» **RECORDS TO USE**

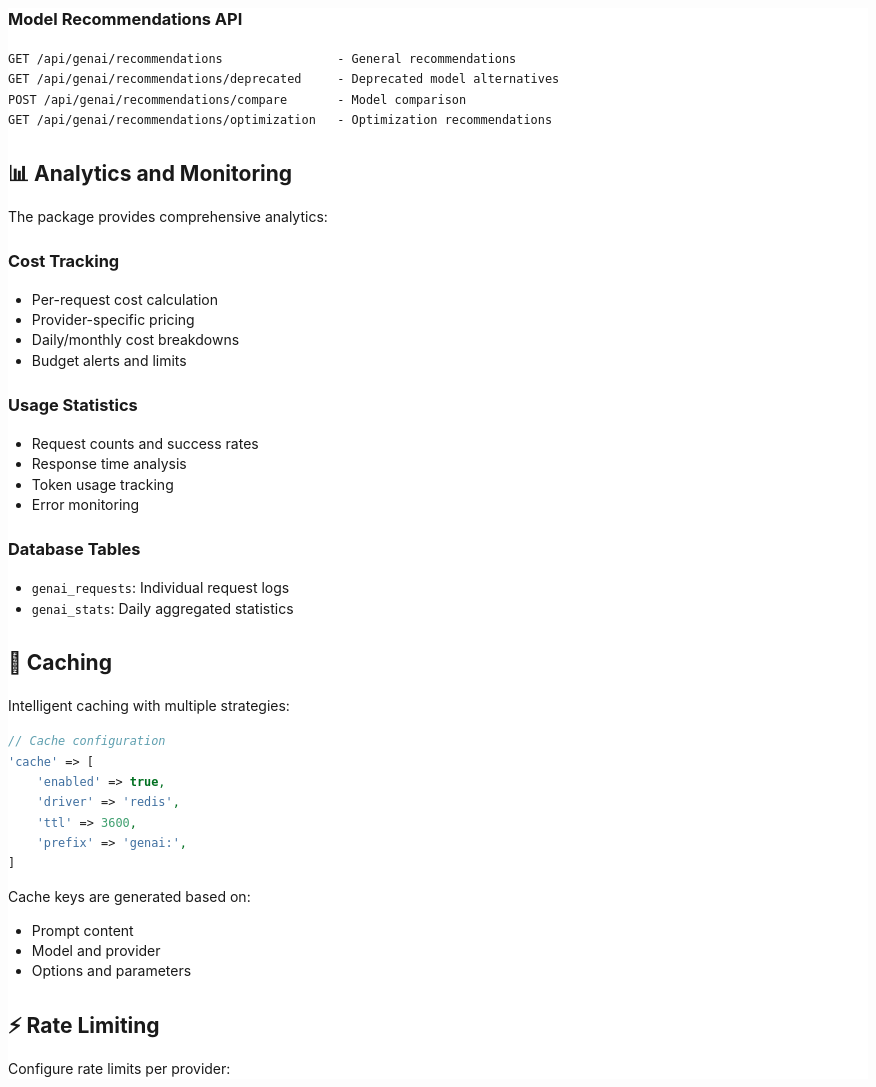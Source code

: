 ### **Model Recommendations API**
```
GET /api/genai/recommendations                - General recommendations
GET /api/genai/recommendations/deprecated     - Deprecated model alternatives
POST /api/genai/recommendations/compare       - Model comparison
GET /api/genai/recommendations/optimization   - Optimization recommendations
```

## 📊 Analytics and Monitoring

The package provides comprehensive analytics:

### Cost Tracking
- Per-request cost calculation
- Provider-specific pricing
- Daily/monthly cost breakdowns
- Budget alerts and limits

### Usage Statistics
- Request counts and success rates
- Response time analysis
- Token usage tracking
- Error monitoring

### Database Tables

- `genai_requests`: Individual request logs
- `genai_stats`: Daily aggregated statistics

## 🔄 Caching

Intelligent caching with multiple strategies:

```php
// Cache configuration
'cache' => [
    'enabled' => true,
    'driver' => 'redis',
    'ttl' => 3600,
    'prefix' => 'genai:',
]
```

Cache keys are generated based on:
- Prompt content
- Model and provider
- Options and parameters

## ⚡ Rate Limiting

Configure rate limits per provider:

» **DIRECTIONS**
Hand back every line of the material, exactly, without the pictures.

» **ANSWER FOR THIS EXERCISE**
Source code

: ### **Model Recommendations API**
```
GET /api/genai/recommendations                - General recommendations
GET /api/genai/recommendations/deprecated     - Deprecated model alternatives
POST /api/genai/recommendations/compare       - Model comparison
GET /api/genai/recommendations/optimization   - Optimization recommendations
```

## 📊 Analytics and Monitoring

The package provides comprehensive analytics:

### Cost Tracking
- Per-request cost calculation
- Provider-specific pricing
- Daily/monthly cost breakdowns
- Budget alerts and limits

### Usage Statistics
- Request counts and success rates
- Response time analysis
- Token usage tracking
- Error monitoring

### Database Tables

- `genai_requests`: Individual request logs
- `genai_stats`: Daily aggregated statistics

## 🔄 Caching

Intelligent caching with multiple strategies:

```php
// Cache configuration
'cache' => [
    'enabled' => true,
    'driver' => 'redis',
    'ttl' => 3600,
    'prefix' => 'genai:',
]
```

Cache keys are generated based on:
- Prompt content
- Model and provider
- Options and parameters

## ⚡ Rate Limiting

Configure rate limits per provider:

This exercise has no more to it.